╭─ LISTED RECORDS
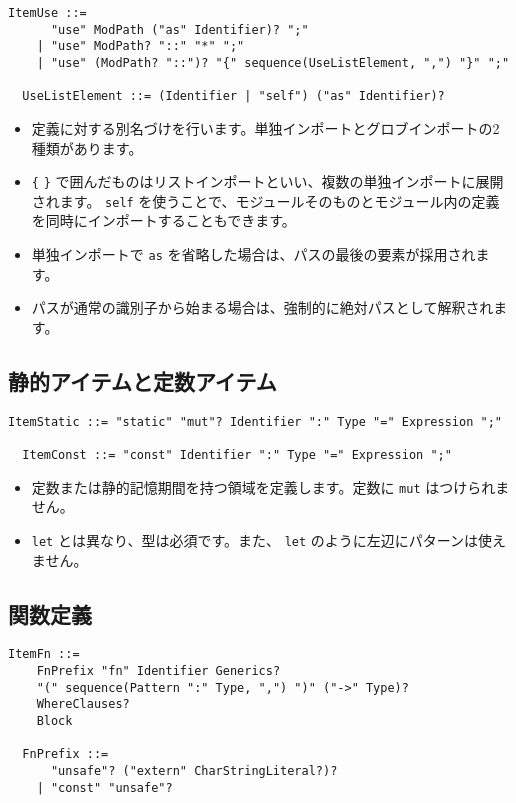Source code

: \documentclass[dvipdfmx,uplatex,papersize,a4paper,10pt]{jsbook}
\theoremstyle{definition}
\begin{document}
\begin{lstlisting}[language=BNFLike, gobble=2]
  ItemUse ::=
      "use" ModPath ("as" Identifier)? ";"
    | "use" ModPath? "::" "*" ";"
    | "use" (ModPath? "::")? "{" sequence(UseListElement, ",") "}" ";"

  UseListElement ::= (Identifier | "self") ("as" Identifier)?
\end{lstlisting}

\begin{itemize}
  \item 定義に対する別名づけを行います。単独インポートとグロブインポートの2種類があります。
  \item \verb|{| \verb|}| で囲んだものはリストインポートといい、複数の単独インポートに展開されます。 \verb|self| を使うことで、モジュールそのものとモジュール内の定義を同時にインポートすることもできます。
  \item 単独インポートで \verb|as| を省略した場合は、パスの最後の要素が採用されます。
  \item パスが通常の識別子から始まる場合は、強制的に絶対パスとして解釈されます。
\end{itemize}

\subsection{静的アイテムと定数アイテム}

\begin{lstlisting}[language=BNFLike, gobble=2]
  ItemStatic ::= "static" "mut"? Identifier ":" Type "=" Expression ";"

  ItemConst ::= "const" Identifier ":" Type "=" Expression ";"
\end{lstlisting}

\begin{itemize}
  \item 定数または静的記憶期間を持つ領域を定義します。定数に \verb|mut| はつけられません。
  \item \verb|let| とは異なり、型は必須です。また、 \verb|let| のように左辺にパターンは使えません。
\end{itemize}

\subsection{関数定義}

\begin{lstlisting}[language=BNFLike, gobble=2]
  ItemFn ::=
    FnPrefix "fn" Identifier Generics?
    "(" sequence(Pattern ":" Type, ",") ")" ("->" Type)?
    WhereClauses?
    Block

  FnPrefix ::=
      "unsafe"? ("extern" CharStringLiteral?)?
    | "const" "unsafe"?
\end{lstlisting}
\end{document}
╰─
### TRY IT
What you return must be the entries above, exactly as they appear, without any pictures.

### WRITTEN SOLUTION
Source code

: \documentclass[dvipdfmx,uplatex,papersize,a4paper,10pt]{jsbook}
\theoremstyle{definition}
\begin{document}
\begin{lstlisting}[language=BNFLike, gobble=2]
  ItemUse ::=
      "use" ModPath ("as" Identifier)? ";"
    | "use" ModPath? "::" "*" ";"
    | "use" (ModPath? "::")? "{" sequence(UseListElement, ",") "}" ";"

  UseListElement ::= (Identifier | "self") ("as" Identifier)?
\end{lstlisting}

\begin{itemize}
  \item 定義に対する別名づけを行います。単独インポートとグロブインポートの2種類があります。
  \item \verb|{| \verb|}| で囲んだものはリストインポートといい、複数の単独インポートに展開されます。 \verb|self| を使うことで、モジュールそのものとモジュール内の定義を同時にインポートすることもできます。
  \item 単独インポートで \verb|as| を省略した場合は、パスの最後の要素が採用されます。
  \item パスが通常の識別子から始まる場合は、強制的に絶対パスとして解釈されます。
\end{itemize}

\subsection{静的アイテムと定数アイテム}

\begin{lstlisting}[language=BNFLike, gobble=2]
  ItemStatic ::= "static" "mut"? Identifier ":" Type "=" Expression ";"

  ItemConst ::= "const" Identifier ":" Type "=" Expression ";"
\end{lstlisting}

\begin{itemize}
  \item 定数または静的記憶期間を持つ領域を定義します。定数に \verb|mut| はつけられません。
  \item \verb|let| とは異なり、型は必須です。また、 \verb|let| のように左辺にパターンは使えません。
\end{itemize}

\subsection{関数定義}

\begin{lstlisting}[language=BNFLike, gobble=2]
  ItemFn ::=
    FnPrefix "fn" Identifier Generics?
    "(" sequence(Pattern ":" Type, ",") ")" ("->" Type)?
    WhereClauses?
    Block

  FnPrefix ::=
      "unsafe"? ("extern" CharStringLiteral?)?
    | "const" "unsafe"?
\end{lstlisting}
\end{document}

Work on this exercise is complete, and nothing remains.